Le juge Booshan Domah a donné gain de cause à la Société des Chasseurs de l’île Maurice (SCIM) en annulant une décision appliquée par la police. Il déclare que les chasseurs ont le droit d’avoir plus de deux armes validées sous l’ancienne loi, la Firearms Act de 1940. Il conclut que l’article 4 (2) de la loi de 2006 n’affecte pas ces armes-là.

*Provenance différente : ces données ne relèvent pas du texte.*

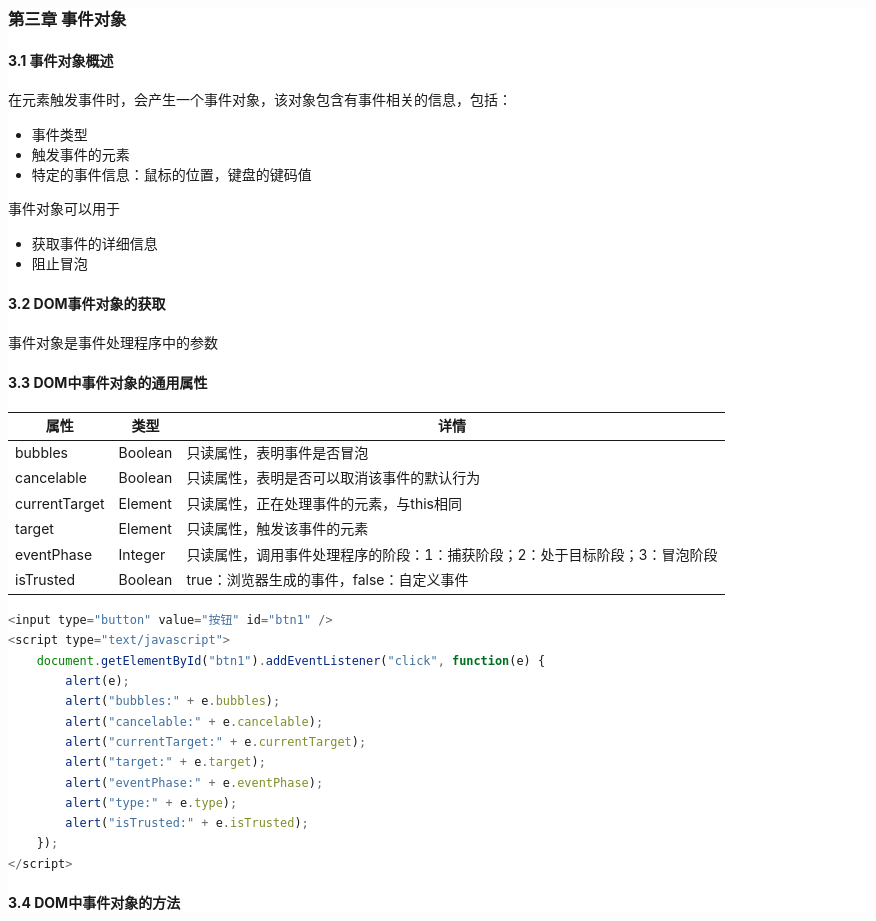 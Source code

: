 ### 第三章 事件对象

#### 3.1 事件对象概述

在元素触发事件时，会产生一个事件对象，该对象包含有事件相关的信息，包括：

- 事件类型
- 触发事件的元素
- 特定的事件信息：鼠标的位置，键盘的键码值

事件对象可以用于

- 获取事件的详细信息
- 阻止冒泡

#### 3.2 DOM事件对象的获取

 事件对象是事件处理程序中的参数

#### 3.3 DOM中事件对象的通用属性

| 属性          | 类型    | 详情                                                         |
| ------------- | ------- | ------------------------------------------------------------ |
| bubbles       | Boolean | 只读属性，表明事件是否冒泡                                   |
| cancelable    | Boolean | 只读属性，表明是否可以取消该事件的默认行为                   |
| currentTarget | Element | 只读属性，正在处理事件的元素，与this相同                     |
| target        | Element | 只读属性，触发该事件的元素                                   |
| eventPhase    | Integer | 只读属性，调用事件处理程序的阶段：1：捕获阶段；2：处于目标阶段；3：冒泡阶段 |
| isTrusted     | Boolean | true：浏览器生成的事件，false：自定义事件                    |



```javascript
<input type="button" value="按钮" id="btn1" />
<script type="text/javascript">
    document.getElementById("btn1").addEventListener("click", function(e) {
        alert(e);
        alert("bubbles:" + e.bubbles);
        alert("cancelable:" + e.cancelable);
        alert("currentTarget:" + e.currentTarget);
        alert("target:" + e.target);
        alert("eventPhase:" + e.eventPhase);
        alert("type:" + e.type);
        alert("isTrusted:" + e.isTrusted);
	});
</script>
```



#### 3.4  DOM中事件对象的方法
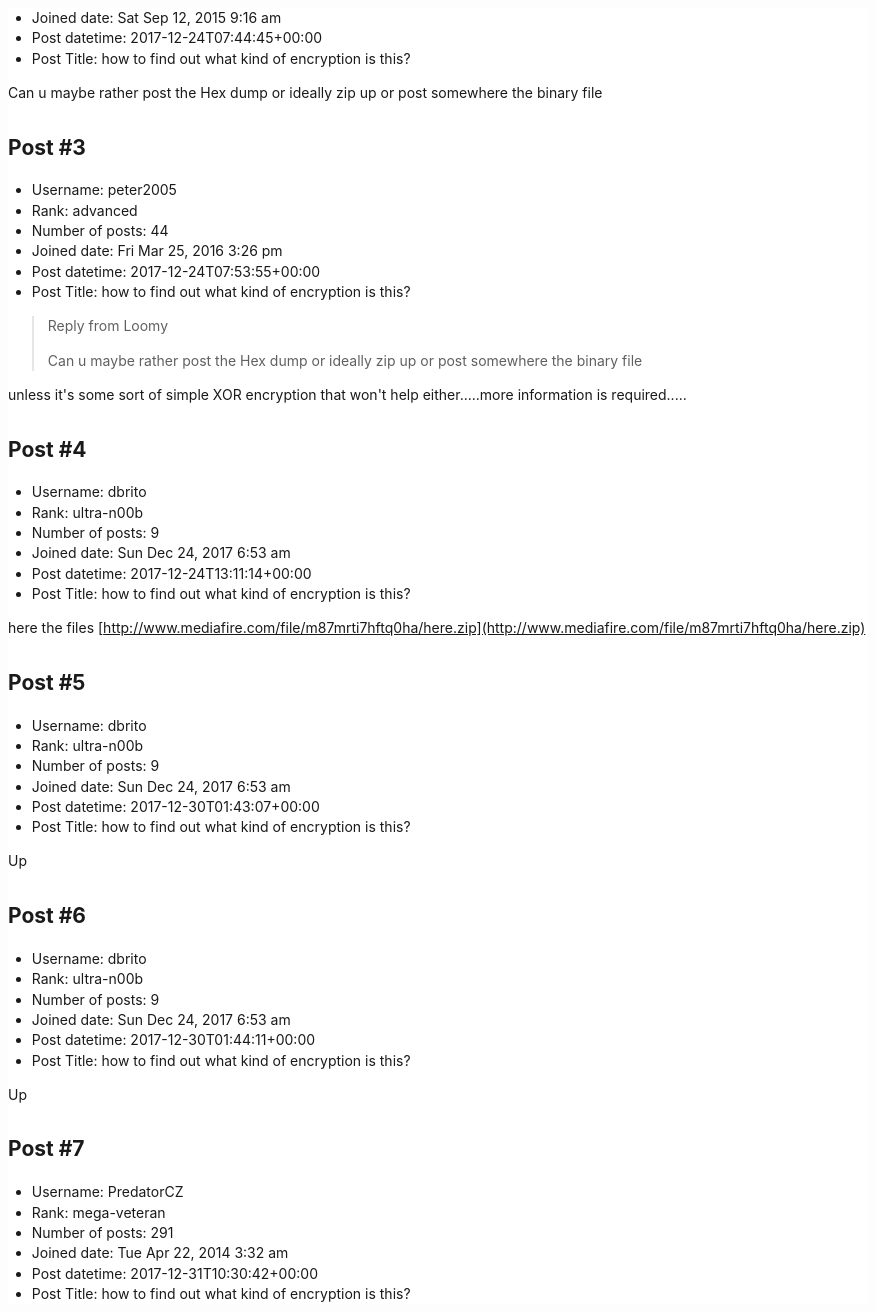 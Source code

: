 - Joined date: Sat Sep 12, 2015 9:16 am
- Post datetime: 2017-12-24T07:44:45+00:00
- Post Title: how to find out what kind of encryption is this?

Can u maybe rather post the Hex dump or ideally zip up or post somewhere the binary file
## Post #3
- Username: peter2005
- Rank: advanced
- Number of posts: 44
- Joined date: Fri Mar 25, 2016 3:26 pm
- Post datetime: 2017-12-24T07:53:55+00:00
- Post Title: how to find out what kind of encryption is this?

> Reply from Loomy
>
> Can u maybe rather post the Hex dump or ideally zip up or post somewhere the binary file

unless it's some sort of simple XOR encryption that won't help either.....more information is required.....
## Post #4
- Username: dbrito
- Rank: ultra-n00b
- Number of posts: 9
- Joined date: Sun Dec 24, 2017 6:53 am
- Post datetime: 2017-12-24T13:11:14+00:00
- Post Title: how to find out what kind of encryption is this?

here the files
[http://www.mediafire.com/file/m87mrti7hftq0ha/here.zip](http://www.mediafire.com/file/m87mrti7hftq0ha/here.zip)
## Post #5
- Username: dbrito
- Rank: ultra-n00b
- Number of posts: 9
- Joined date: Sun Dec 24, 2017 6:53 am
- Post datetime: 2017-12-30T01:43:07+00:00
- Post Title: how to find out what kind of encryption is this?

Up
## Post #6
- Username: dbrito
- Rank: ultra-n00b
- Number of posts: 9
- Joined date: Sun Dec 24, 2017 6:53 am
- Post datetime: 2017-12-30T01:44:11+00:00
- Post Title: how to find out what kind of encryption is this?

Up
## Post #7
- Username: PredatorCZ
- Rank: mega-veteran
- Number of posts: 291
- Joined date: Tue Apr 22, 2014 3:32 am
- Post datetime: 2017-12-31T10:30:42+00:00
- Post Title: how to find out what kind of encryption is this?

« I direct that the defendants should recognize and restore the firearms to the owners. I restrain and prohibit the defendants from further infringing on those rights by a misconstruction of section 4 (2) of the Firearms Act 2006 », décide la juge. En fait, il y avait deux procès qui ont été intentés dans les deux cas par la Société des Chasseurs de l’île Maurice (SCIM) et quatre de ses membres au Commissaire de Police et à l’État, la différence entre eux étant d’ordre chronologique. Le premier a été logé par anticipation à une décision que prendrait la police et le second a été entré pour contester la mise à exécution de la décision.
La plaignante contestait le fait que les chasseurs fallaient « surrender and/or transfer some extra firearm, with the licences, to the Police under a new law which has now been passed », c’est-à-dire la Firearms Act de 2006. Dans leurs plaintes, les plaignants soutenaient que, selon leur interprétation, ils ne devraient pas retourner les anciens fusils ni transférer les permis obtenus sous la loi de 1940.
Le juge Bhushan Domah rappelle que le 1er décembre 2007, la police a émis un communiqué pour indiquer les nouvelles dispositions. Après avoir examiné les deux textes de loi, il arrive à la conclusion que l’interprétation des plaignants est la bonne.